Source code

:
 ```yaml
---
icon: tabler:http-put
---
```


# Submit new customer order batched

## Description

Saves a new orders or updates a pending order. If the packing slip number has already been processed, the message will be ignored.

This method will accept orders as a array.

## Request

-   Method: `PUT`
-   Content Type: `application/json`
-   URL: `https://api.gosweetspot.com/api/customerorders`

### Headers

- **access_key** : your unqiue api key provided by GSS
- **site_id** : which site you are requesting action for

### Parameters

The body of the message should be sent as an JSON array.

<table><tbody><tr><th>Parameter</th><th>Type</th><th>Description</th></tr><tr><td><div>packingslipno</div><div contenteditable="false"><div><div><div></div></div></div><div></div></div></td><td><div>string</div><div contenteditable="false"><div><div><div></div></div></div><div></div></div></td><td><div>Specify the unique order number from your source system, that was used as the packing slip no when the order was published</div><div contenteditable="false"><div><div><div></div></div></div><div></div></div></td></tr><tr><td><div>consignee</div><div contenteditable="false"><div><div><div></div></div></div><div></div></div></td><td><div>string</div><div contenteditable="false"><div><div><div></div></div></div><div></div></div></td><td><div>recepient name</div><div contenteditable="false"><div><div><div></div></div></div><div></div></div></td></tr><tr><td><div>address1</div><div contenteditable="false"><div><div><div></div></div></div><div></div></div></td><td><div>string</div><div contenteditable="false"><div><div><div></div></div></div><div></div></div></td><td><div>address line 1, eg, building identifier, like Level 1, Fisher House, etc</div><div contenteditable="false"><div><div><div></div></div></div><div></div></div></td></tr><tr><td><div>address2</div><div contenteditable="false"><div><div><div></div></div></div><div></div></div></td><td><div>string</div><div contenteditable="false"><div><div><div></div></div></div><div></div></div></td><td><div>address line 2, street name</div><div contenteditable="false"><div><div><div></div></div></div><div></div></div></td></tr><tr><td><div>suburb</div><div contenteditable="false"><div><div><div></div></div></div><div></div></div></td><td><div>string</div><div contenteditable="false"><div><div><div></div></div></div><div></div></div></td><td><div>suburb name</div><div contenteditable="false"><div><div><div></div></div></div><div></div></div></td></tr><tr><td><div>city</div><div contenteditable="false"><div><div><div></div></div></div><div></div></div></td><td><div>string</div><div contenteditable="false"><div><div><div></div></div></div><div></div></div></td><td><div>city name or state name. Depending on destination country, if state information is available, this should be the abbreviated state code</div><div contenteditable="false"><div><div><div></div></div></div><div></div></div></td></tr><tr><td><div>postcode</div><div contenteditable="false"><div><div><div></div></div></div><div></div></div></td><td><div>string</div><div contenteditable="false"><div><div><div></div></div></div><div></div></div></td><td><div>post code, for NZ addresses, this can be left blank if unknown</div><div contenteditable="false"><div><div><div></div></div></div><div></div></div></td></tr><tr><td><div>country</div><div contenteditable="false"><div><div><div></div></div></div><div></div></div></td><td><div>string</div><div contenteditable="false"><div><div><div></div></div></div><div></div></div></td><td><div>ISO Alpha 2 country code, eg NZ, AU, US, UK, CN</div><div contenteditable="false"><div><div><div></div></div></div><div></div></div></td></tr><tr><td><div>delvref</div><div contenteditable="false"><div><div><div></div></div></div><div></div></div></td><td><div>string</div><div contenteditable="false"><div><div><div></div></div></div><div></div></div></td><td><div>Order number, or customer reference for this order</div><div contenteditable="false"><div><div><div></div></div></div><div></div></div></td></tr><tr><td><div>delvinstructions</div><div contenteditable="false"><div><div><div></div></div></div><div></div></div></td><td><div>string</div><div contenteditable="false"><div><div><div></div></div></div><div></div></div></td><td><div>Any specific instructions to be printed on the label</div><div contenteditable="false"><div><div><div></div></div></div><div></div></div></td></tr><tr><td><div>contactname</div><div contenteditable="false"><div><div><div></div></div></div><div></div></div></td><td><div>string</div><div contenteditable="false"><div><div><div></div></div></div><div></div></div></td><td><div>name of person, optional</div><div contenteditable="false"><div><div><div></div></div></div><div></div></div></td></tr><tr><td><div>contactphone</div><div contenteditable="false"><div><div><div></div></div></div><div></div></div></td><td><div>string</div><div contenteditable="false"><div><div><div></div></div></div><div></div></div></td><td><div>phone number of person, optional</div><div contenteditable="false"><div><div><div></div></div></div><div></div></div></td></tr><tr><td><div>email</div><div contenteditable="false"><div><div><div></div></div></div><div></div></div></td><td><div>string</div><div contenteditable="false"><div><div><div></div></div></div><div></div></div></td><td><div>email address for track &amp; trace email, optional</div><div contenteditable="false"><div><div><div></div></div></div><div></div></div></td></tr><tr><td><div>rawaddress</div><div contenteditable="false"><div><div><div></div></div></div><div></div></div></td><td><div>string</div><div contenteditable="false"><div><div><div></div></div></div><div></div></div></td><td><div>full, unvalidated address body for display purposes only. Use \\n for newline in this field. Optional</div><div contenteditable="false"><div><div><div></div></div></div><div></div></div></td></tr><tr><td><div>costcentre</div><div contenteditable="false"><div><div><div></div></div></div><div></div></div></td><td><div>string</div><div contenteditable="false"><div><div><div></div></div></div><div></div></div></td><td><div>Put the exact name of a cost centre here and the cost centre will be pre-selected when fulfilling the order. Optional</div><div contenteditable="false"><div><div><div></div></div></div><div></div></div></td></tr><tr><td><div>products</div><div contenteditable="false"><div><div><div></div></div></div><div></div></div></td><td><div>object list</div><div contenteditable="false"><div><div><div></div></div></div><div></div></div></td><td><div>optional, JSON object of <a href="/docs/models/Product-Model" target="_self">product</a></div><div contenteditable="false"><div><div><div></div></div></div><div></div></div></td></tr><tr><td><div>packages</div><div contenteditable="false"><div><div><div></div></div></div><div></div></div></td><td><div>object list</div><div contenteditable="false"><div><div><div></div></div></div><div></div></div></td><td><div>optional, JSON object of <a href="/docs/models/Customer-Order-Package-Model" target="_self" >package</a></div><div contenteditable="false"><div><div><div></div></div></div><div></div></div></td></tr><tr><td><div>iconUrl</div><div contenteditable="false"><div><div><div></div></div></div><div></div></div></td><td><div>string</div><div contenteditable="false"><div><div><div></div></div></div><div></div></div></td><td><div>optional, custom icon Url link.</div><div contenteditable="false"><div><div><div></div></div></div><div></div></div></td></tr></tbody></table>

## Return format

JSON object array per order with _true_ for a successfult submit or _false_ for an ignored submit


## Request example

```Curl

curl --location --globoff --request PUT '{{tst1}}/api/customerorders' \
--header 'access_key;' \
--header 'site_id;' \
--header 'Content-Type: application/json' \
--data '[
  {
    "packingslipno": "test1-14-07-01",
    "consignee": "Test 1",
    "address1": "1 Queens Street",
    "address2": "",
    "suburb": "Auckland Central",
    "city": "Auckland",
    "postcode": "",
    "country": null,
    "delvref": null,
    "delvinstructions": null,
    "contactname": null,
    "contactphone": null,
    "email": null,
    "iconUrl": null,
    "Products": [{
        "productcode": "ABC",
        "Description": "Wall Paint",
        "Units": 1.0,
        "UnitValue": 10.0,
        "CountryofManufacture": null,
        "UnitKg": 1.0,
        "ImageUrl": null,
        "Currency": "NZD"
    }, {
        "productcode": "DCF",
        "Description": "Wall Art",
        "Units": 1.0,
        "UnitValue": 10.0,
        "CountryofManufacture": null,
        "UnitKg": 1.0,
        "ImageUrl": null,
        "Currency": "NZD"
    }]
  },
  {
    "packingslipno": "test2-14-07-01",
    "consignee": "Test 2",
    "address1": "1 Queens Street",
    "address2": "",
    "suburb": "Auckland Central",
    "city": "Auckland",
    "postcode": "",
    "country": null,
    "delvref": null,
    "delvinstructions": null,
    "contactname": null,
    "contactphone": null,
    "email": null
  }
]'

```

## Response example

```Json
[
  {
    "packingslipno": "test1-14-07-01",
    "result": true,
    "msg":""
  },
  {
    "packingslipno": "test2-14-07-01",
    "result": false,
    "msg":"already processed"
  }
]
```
——————
The stopping point is the line containing "### Parameters". Reproduce exactly every line of the material from the first through that one.

Source code

:
 ```yaml
---
icon: tabler:http-put
---
```


# Submit new customer order batched

## Description

Saves a new orders or updates a pending order. If the packing slip number has already been processed, the message will be ignored.

This method will accept orders as a array.

## Request

-   Method: `PUT`
-   Content Type: `application/json`
-   URL: `https://api.gosweetspot.com/api/customerorders`

### Headers

- **access_key** : your unqiue api key provided by GSS
- **site_id** : which site you are requesting action for

### Parameters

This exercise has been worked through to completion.